__ACTION ITEM__
Pull out of the data below the stretch of lines bounded by the one containing "and choose **Activate**.</span></span>" and the one containing "Services (OLS) Contact.</span></span>", both bounds included, unchanged.

__PROVIDED ENTRIES__

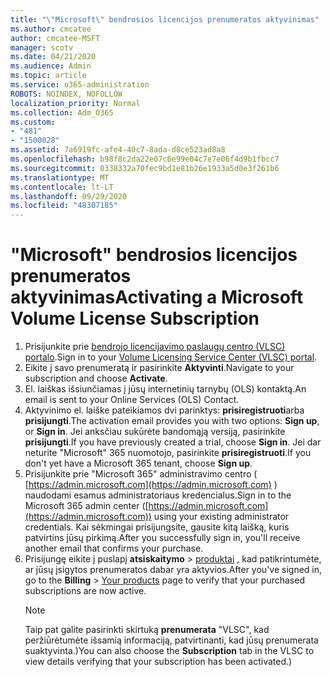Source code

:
 ```yaml
---
title: "\"Microsoft\" bendrosios licencijos prenumeratos aktyvinimas"
ms.author: cmcatee
author: cmcatee-MSFT
manager: scotv
ms.date: 04/21/2020
ms.audience: Admin
ms.topic: article
ms.service: o365-administration
ROBOTS: NOINDEX, NOFOLLOW
localization_priority: Normal
ms.collection: Adm_O365
ms.custom:
- "481"
- "1500028"
ms.assetid: 7a6919fc-afe4-40c7-8ada-d8ce523ad8a8
ms.openlocfilehash: b98f8c2da22e07c6e99e04c7e7e06f4d9b1fbcc7
ms.sourcegitcommit: 0338332a70fec9bd1e81b26e1933a5d0e3f261b6
ms.translationtype: MT
ms.contentlocale: lt-LT
ms.lasthandoff: 09/29/2020
ms.locfileid: "48307185"
---
```

# <a name="activating-a-microsoft-volume-license-subscription"></a><span data-ttu-id="5800f-102">"Microsoft" bendrosios licencijos prenumeratos aktyvinimas</span><span class="sxs-lookup"><span data-stu-id="5800f-102">Activating a Microsoft Volume License Subscription</span></span>

1. <span data-ttu-id="5800f-103">Prisijunkite prie [bendrojo licencijavimo paslaugų centro (VLSC) portalo](https://go.microsoft.com/fwlink/p/?LinkId=329762).</span><span class="sxs-lookup"><span data-stu-id="5800f-103">Sign in to your [Volume Licensing Service Center (VLSC) portal](https://go.microsoft.com/fwlink/p/?LinkId=329762).</span></span>
2. <span data-ttu-id="5800f-104">Eikite į savo prenumeratą ir pasirinkite **Aktyvinti**.</span><span class="sxs-lookup"><span data-stu-id="5800f-104">Navigate to your subscription and choose **Activate**.</span></span>
3. <span data-ttu-id="5800f-105">El. laiškas išsiunčiamas į jūsų internetinių tarnybų (OLS) kontaktą.</span><span class="sxs-lookup"><span data-stu-id="5800f-105">An email is sent to your Online Services (OLS) Contact.</span></span>
4. <span data-ttu-id="5800f-106">Aktyvinimo el. laiške pateikiamos dvi parinktys: **prisiregistruoti**arba **prisijungti**.</span><span class="sxs-lookup"><span data-stu-id="5800f-106">The activation email provides you with two options: **Sign up**, or **Sign in**.</span></span> <span data-ttu-id="5800f-107">Jei anksčiau sukūrėte bandomąją versiją, pasirinkite **prisijungti**.</span><span class="sxs-lookup"><span data-stu-id="5800f-107">If you have previously created a trial, choose **Sign in**.</span></span> <span data-ttu-id="5800f-108">Jei dar neturite "Microsoft" 365 nuomotojo, pasirinkite **prisiregistruoti**.</span><span class="sxs-lookup"><span data-stu-id="5800f-108">If you don't yet have a Microsoft 365 tenant, choose **Sign up**.</span></span>
5. <span data-ttu-id="5800f-109">Prisijunkite prie "Microsoft 365" administravimo centro ( [https://admin.microsoft.com](https://admin.microsoft.com) ) naudodami esamus administratoriaus kredencialus.</span><span class="sxs-lookup"><span data-stu-id="5800f-109">Sign in to the Microsoft 365 admin center ([https://admin.microsoft.com](https://admin.microsoft.com)) using your existing administrator credentials.</span></span> <span data-ttu-id="5800f-110">Kai sėkmingai prisijungsite, gausite kitą laišką, kuris patvirtins jūsų pirkimą.</span><span class="sxs-lookup"><span data-stu-id="5800f-110">After you successfully sign in, you'll receive another email that confirms your purchase.</span></span>
6. <span data-ttu-id="5800f-111">Prisijungę eikite į puslapį **atsiskaitymo** \> [produktai](https://go.microsoft.com/fwlink/p/?linkid=842054) , kad patikrintumėte, ar jūsų įsigytos prenumeratos dabar yra aktyvios.</span><span class="sxs-lookup"><span data-stu-id="5800f-111">After you've signed in, go to the **Billing** \> [Your products](https://go.microsoft.com/fwlink/p/?linkid=842054) page to verify that your purchased subscriptions are now active.</span></span> 
    > [!NOTE]
    > <span data-ttu-id="5800f-112">Taip pat galite pasirinkti skirtuką **prenumerata** "VLSC", kad peržiūrėtumėte išsamią informaciją, patvirtinanti, kad jūsų prenumerata suaktyvinta.)</span><span class="sxs-lookup"><span data-stu-id="5800f-112">You can also choose the **Subscription** tab in the VLSC to view details verifying that your subscription has been activated.)</span></span>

__RESPONSE__
2. <span data-ttu-id="5800f-104">Eikite į savo prenumeratą ir pasirinkite **Aktyvinti**.</span><span class="sxs-lookup"><span data-stu-id="5800f-104">Navigate to your subscription and choose **Activate**.</span></span>
3. <span data-ttu-id="5800f-105">El. laiškas išsiunčiamas į jūsų internetinių tarnybų (OLS) kontaktą.</span><span class="sxs-lookup"><span data-stu-id="5800f-105">An email is sent to your Online Services (OLS) Contact.</span></span>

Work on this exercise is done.